On pourrait dire que ça tient entièrement au fait que j'adore le cinéma. J'adore les histoires où les gens essaient d'être quelqu'un d'autre, ou adoptent l'identité de quelqu'un d'autre, comme Jack Nicholson dans Profession : reporter. Ils le font peut-être parce qu'ils ont l'impression que leurs propres vies n'ont pas de sens, qu'elles sont vides, et que cette nouvelle identité va leur apporter quelque chose de nouveau, un coup de frais. Le problème est que les gens continuent toujours de porter avec eux qui ils sont et d'où ils viennent, comme une sorte de sac à dos. Je pense que c'est ça, le cœur de cette histoire : on ne peut pas échapper à sa propre peau, aussi désespérément qu'on puisse essayer. 

Transit pourrait être considéré comme un film noir classique. Avez-vous été prudent dans vos emprunts à cette esthétique, pour qu'elle ne semble pas trop artificielle ?

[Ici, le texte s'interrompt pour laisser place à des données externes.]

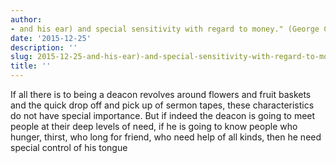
 ```yaml
---
author:
- and his ear) and special sensitivity with regard to money." (George C. Fuller
date: '2015-12-25'
description: ''
slug: 2015-12-25-and-his-ear)-and-special-sensitivity-with-regard-to-money."-(george-c.-fuller
title: ''
---
```

If all there is to being a deacon revolves around flowers and fruit baskets and the quick drop off and pick up of sermon tapes, these characteristics do not have special importance. But if indeed the deacon is going to meet people at their deep levels of need, if he is going to know people who hunger, thirst, who long for friend, who need help of all kinds, then he need special control of his tongue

À cette époque, Hollywood était plein d'Allemands, aux éclairages, à la caméra, à la mise en scène. Ces Allemands étaient des réfugiés qui avaient fui les nazis. Ce sont des gens comme eux qui ont pu transposer les horreurs de ce qu'ils avaient vécu et le sentiment d'être en transit dans ces images. J'ai parlé à mon caméraman de toutes ces choses, et je lui ai dit que notre film ne serait pas un film noir typique, qu'il serait aéré, lumineux, coloré, et qu'il aurait une certaine légèreté. J'ai bien précisé qu'à aucun moment il ne devrait sembler artificiel. Je voulais au contraire qu'on se sente proche des gens. C'est pour cela que je craignais au début d'utiliser une voix off, le résultat est rarement bon, mais j'en ai trouvé des exemples formidables, comme Barry Lyndon ou Jules and Jim. Ce que je n'aime pas, c'est quand une voix off adopte une position de dieu.

Comment le livre d'Anna Seghers a-t-il résonné en vous quand vous l'avez lu pour la première fois ?

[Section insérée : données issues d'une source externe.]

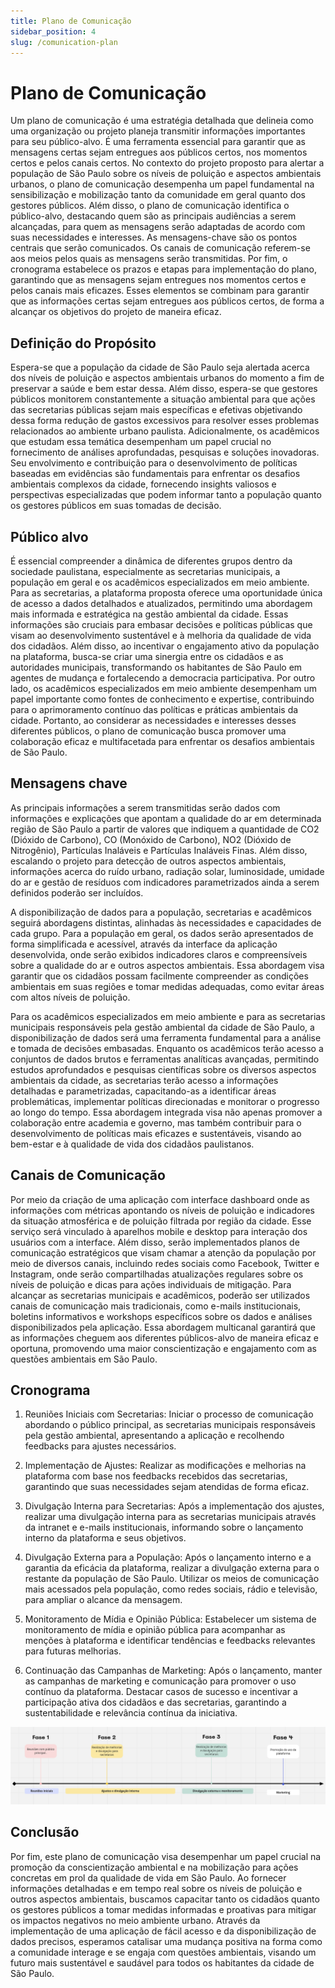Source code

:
 ```yaml
---
title: Plano de Comunicação
sidebar_position: 4
slug: /comunication-plan
---
```

# Plano de Comunicação

Um plano de comunicação é uma estratégia detalhada que delineia como uma organização ou projeto planeja transmitir informações importantes para seu público-alvo. É uma ferramenta essencial para garantir que as mensagens certas sejam entregues aos públicos certos, nos momentos certos e pelos canais certos. No contexto do projeto proposto para alertar a população de São Paulo sobre os níveis de poluição e aspectos ambientais urbanos, o plano de comunicação desempenha um papel fundamental na sensibilização e mobilização tanto da comunidade em geral quanto dos gestores públicos. Além disso, o plano de comunicação identifica o público-alvo, destacando quem são as principais audiências a serem alcançadas, para quem as mensagens serão adaptadas de acordo com suas necessidades e interesses. As mensagens-chave são os pontos centrais que serão comunicados. Os canais de comunicação referem-se aos meios pelos quais as mensagens serão transmitidas. Por fim, o cronograma estabelece os prazos e etapas para implementação do plano, garantindo que as mensagens sejam entregues nos momentos certos e pelos canais mais eficazes. Esses elementos se combinam para garantir que as informações certas sejam entregues aos públicos certos, de forma a alcançar os objetivos do projeto de maneira eficaz.

## Definição do Propósito

Espera-se que a população da cidade de São Paulo seja alertada acerca dos níveis de poluição e aspectos ambientais urbanos do momento a fim de preservar a saúde e bem estar dessa. Além disso, espera-se que gestores públicos monitorem constantemente a situação ambiental para que ações das secretarias públicas sejam mais específicas e efetivas objetivando dessa forma redução de gastos excessivos para resolver esses problemas relacionados ao ambiente urbano paulista. Adicionalmente, os acadêmicos que estudam essa temática desempenham um papel crucial no fornecimento de análises aprofundadas, pesquisas e soluções inovadoras. Seu envolvimento e contribuição para o desenvolvimento de políticas baseadas em evidências são fundamentais para enfrentar os desafios ambientais complexos da cidade, fornecendo insights valiosos e perspectivas especializadas que podem informar tanto a população quanto os gestores públicos em suas tomadas de decisão.


## Público alvo

É essencial compreender a dinâmica de diferentes grupos dentro da sociedade paulistana, especialmente as secretarias municipais, a população em geral e os acadêmicos especializados em meio ambiente. Para as secretarias, a plataforma proposta oferece uma oportunidade única de acesso a dados detalhados e atualizados, permitindo uma abordagem mais informada e estratégica na gestão ambiental da cidade. Essas informações são cruciais para embasar decisões e políticas públicas que visam ao desenvolvimento sustentável e à melhoria da qualidade de vida dos cidadãos. Além disso, ao incentivar o engajamento ativo da população na plataforma, busca-se criar uma sinergia entre os cidadãos e as autoridades municipais, transformando os habitantes de São Paulo em agentes de mudança e fortalecendo a democracia participativa. Por outro lado, os acadêmicos especializados em meio ambiente desempenham um papel importante como fontes de conhecimento e expertise, contribuindo para o aprimoramento contínuo das políticas e práticas ambientais da cidade. Portanto, ao considerar as necessidades e interesses desses diferentes públicos, o plano de comunicação busca promover uma colaboração eficaz e multifacetada para enfrentar os desafios ambientais de São Paulo.

## Mensagens chave

As principais informações a serem transmitidas serão dados com informações e explicações que apontam a qualidade do ar em determinada região de São Paulo a partir de valores que indiquem a quantidade de CO2 (Dióxido de Carbono), CO (Monóxido de Carbono), NO2 (Dióxido de Nitrogênio), Partículas Inaláveis e Partículas Inaláveis Finas. Além disso, escalando o projeto para detecção de outros aspectos ambientais, informações acerca do ruído urbano, radiação solar, luminosidade, umidade do ar e gestão de resíduos com indicadores parametrizados ainda a serem definidos poderão ser incluídos.

A disponibilização de dados para a população, secretarias e acadêmicos seguirá abordagens distintas, alinhadas às necessidades e capacidades de cada grupo. Para a população em geral, os dados serão apresentados de forma simplificada e acessível, através da interface da aplicação desenvolvida, onde serão exibidos indicadores claros e compreensíveis sobre a qualidade do ar e outros aspectos ambientais. Essa abordagem visa garantir que os cidadãos possam facilmente compreender as condições ambientais em suas regiões e tomar medidas adequadas, como evitar áreas com altos níveis de poluição.

Para os acadêmicos especializados em meio ambiente e para as secretarias municipais responsáveis pela gestão ambiental da cidade de São Paulo, a disponibilização de dados será uma ferramenta fundamental para a análise e tomada de decisões embasadas. Enquanto os acadêmicos terão acesso a conjuntos de dados brutos e ferramentas analíticas avançadas, permitindo estudos aprofundados e pesquisas científicas sobre os diversos aspectos ambientais da cidade, as secretarias terão acesso a informações detalhadas e parametrizadas, capacitando-as a identificar áreas problemáticas, implementar políticas direcionadas e monitorar o progresso ao longo do tempo. Essa abordagem integrada visa não apenas promover a colaboração entre academia e governo, mas também contribuir para o desenvolvimento de políticas mais eficazes e sustentáveis, visando ao bem-estar e à qualidade de vida dos cidadãos paulistanos.

## Canais de Comunicação

Por meio da criação de uma aplicação com interface dashboard onde as informações com métricas apontando os níveis de poluição e indicadores da situação atmosférica e de poluição filtrada por região da cidade. Esse serviço será vinculado à aparelhos mobile e desktop para interação dos usuários com a interface. Além disso, serão implementados planos de comunicação estratégicos que visam chamar a atenção da população por meio de diversos canais, incluindo redes sociais como Facebook, Twitter e Instagram, onde serão compartilhadas atualizações regulares sobre os níveis de poluição e dicas para ações individuais de mitigação. Para alcançar as secretarias municipais e acadêmicos, poderão ser utilizados canais de comunicação mais tradicionais, como e-mails institucionais, boletins informativos e workshops específicos sobre os dados e análises disponibilizados pela aplicação. Essa abordagem multicanal garantirá que as informações cheguem aos diferentes públicos-alvo de maneira eficaz e oportuna, promovendo uma maior conscientização e engajamento com as questões ambientais em São Paulo.

## Cronograma

1. Reuniões Iniciais com Secretarias: Iniciar o processo de comunicação abordando o público principal, as secretarias municipais responsáveis pela gestão ambiental, apresentando a aplicação e recolhendo feedbacks para ajustes necessários.

2. Implementação de Ajustes: Realizar as modificações e melhorias na plataforma com base nos feedbacks recebidos das secretarias, garantindo que suas necessidades sejam atendidas de forma eficaz.

3. Divulgação Interna para Secretarias: Após a implementação dos ajustes, realizar uma divulgação interna para as secretarias municipais através da intranet e e-mails institucionais, informando sobre o lançamento interno da plataforma e seus objetivos.

4. Divulgação Externa para a População: Após o lançamento interno e a garantia da eficácia da plataforma, realizar a divulgação externa para o restante da população de São Paulo. Utilizar os meios de comunicação mais acessados pela população, como redes sociais, rádio e televisão, para ampliar o alcance da mensagem.

5. Monitoramento de Mídia e Opinião Pública: Estabelecer um sistema de monitoramento de mídia e opinião pública para acompanhar as menções à plataforma e identificar tendências e feedbacks relevantes para futuras melhorias.

6. Continuação das Campanhas de Marketing: Após o lançamento, manter as campanhas de marketing e comunicação para promover o uso contínuo da plataforma. Destacar casos de sucesso e incentivar a participação ativa dos cidadãos e das secretarias, garantindo a sustentabilidade e relevância contínua da iniciativa.

![Cronograma](../../../assets/cronograma_pc.png)

## Conclusão

Por fim, este plano de comunicação visa desempenhar um papel crucial na promoção da conscientização ambiental e na mobilização para ações concretas em prol da qualidade de vida em São Paulo. Ao fornecer informações detalhadas e em tempo real sobre os níveis de poluição e outros aspectos ambientais, buscamos capacitar tanto os cidadãos quanto os gestores públicos a tomar medidas informadas e proativas para mitigar os impactos negativos no meio ambiente urbano. Através da implementação de uma aplicação de fácil acesso e da disponibilização de dados precisos, esperamos catalisar uma mudança positiva na forma como a comunidade interage e se engaja com questões ambientais, visando um futuro mais sustentável e saudável para todos os habitantes da cidade de São Paulo.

Transit a toujours été une grande référence pour Harun Farocki [réalisateur allemand et collaborateur de Petzold, décédé en 2014] et moi. Nous avons en commun certains éléments biographiques, notamment l'expérience d'être un réfugié et de vivre comme tel, de sorte que nous avons toujours été sensibles aux histoires de gens en transit, comme Quand la ville dort, où tout ce que veut le personnage de Sterling Hayden, c'est retourner dans sa ferme. C'est de ça que devrait parler le cinéma : de gens en transit. Le foyer, c'est pour la télévision. 

Marseille, où vous avez tourné le film, n'a pas la meilleure des réputations.

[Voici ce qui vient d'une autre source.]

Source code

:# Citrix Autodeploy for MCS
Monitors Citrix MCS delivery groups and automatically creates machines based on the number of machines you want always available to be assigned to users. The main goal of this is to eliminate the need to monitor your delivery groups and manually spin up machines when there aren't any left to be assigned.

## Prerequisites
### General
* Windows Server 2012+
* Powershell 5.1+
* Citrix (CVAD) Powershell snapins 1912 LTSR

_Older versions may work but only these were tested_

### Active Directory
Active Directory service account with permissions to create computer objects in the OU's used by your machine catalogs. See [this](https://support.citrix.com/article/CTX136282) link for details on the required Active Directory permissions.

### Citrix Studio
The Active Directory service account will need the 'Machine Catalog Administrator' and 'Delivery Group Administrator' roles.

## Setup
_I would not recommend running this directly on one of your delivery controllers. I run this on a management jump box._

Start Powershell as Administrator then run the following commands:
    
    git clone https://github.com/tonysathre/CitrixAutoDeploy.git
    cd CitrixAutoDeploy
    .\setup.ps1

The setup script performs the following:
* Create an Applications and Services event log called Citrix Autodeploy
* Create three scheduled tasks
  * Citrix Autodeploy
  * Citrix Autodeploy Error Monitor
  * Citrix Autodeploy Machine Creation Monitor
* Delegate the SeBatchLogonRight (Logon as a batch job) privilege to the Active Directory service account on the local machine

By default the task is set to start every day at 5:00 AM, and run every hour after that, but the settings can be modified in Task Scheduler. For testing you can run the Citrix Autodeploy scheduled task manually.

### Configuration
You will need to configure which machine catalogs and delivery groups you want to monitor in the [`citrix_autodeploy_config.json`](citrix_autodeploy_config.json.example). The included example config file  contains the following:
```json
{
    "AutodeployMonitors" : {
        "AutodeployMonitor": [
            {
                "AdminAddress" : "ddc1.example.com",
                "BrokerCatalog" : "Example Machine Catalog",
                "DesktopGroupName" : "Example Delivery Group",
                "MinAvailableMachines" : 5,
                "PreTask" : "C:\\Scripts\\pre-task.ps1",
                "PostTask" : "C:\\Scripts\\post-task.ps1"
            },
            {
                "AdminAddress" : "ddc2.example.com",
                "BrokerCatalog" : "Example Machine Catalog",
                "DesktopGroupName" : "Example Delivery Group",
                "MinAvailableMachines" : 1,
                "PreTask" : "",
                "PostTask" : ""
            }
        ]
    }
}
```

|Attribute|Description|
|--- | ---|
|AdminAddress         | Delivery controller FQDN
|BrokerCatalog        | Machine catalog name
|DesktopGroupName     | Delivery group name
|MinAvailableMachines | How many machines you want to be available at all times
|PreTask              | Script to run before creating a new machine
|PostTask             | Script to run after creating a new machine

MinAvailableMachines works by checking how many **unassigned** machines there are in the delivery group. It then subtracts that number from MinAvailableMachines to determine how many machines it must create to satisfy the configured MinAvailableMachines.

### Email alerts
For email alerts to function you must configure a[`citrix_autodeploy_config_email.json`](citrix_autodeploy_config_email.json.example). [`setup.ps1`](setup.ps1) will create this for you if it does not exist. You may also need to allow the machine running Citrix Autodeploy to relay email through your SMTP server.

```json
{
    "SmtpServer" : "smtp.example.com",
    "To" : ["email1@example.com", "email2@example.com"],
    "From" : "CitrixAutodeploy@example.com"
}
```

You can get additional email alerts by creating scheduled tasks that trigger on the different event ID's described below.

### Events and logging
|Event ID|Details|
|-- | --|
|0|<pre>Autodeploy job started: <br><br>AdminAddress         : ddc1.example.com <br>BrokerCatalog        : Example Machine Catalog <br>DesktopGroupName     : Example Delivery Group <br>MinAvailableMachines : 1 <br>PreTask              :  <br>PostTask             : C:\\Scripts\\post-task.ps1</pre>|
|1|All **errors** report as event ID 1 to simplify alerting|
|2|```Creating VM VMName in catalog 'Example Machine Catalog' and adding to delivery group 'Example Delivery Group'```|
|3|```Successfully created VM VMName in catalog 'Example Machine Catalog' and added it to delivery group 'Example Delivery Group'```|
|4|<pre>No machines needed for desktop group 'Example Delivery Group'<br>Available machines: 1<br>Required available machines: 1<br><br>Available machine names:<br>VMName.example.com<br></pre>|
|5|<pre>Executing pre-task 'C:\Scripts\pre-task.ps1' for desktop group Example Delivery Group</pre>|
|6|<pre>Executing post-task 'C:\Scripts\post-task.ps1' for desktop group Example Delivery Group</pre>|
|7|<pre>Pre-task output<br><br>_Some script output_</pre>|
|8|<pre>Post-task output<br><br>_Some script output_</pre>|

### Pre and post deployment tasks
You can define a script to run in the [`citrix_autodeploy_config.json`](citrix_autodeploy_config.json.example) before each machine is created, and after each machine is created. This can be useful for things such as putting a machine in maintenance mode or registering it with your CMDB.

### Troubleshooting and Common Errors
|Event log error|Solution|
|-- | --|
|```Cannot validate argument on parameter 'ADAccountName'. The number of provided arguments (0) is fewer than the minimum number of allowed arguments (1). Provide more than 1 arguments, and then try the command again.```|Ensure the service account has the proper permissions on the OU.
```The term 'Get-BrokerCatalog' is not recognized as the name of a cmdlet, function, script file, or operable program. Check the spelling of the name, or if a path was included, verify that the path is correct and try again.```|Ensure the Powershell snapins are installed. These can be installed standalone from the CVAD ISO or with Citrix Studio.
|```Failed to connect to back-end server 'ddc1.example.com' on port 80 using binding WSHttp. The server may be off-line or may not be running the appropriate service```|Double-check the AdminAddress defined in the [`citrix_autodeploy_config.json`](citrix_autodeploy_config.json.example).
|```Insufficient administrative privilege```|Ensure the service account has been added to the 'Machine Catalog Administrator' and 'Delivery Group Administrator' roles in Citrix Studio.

C'est une ville dure et corrompue, mais aussi très confiante en elle et détendue. Quand nous étions là-bas, notre tournage a coïncidé avec celui de la deuxième saison de Marseille, avec Gérard Depardieu, et nous partagions les mêmes tentes pour la restauration. Ainsi, il y avait Depardieu d'un côté, qui sirotait son vin, et nous de l'autre, qui ne sirotions pas parce que nous sommes allemands, et ça m'émouvait pas plus que ça les gens, parce que ce n'est pas une ville vaine, c'est une ville qui vit sa vie tranquillement. 

Pensez-vous que l'Histoire continue d'influencer l'Allemagne aujourd'hui ?
Regardez où nous sommes. Ici sur Potsdamer Platz, il n'y a que deux bâtiments qui remontent à la Seconde Guerre mondiale, et ceci était auparavant l'orphelinat où a vécu Bruno S. Cette ville, comme notre pays, a été marquée par l'Histoire, mais en même temps, Berlin est très moderne. Ma vie aussi a été marquée par l'Histoire. Pour pouvoir aller de l'avant, il faut d'abord se souvenir.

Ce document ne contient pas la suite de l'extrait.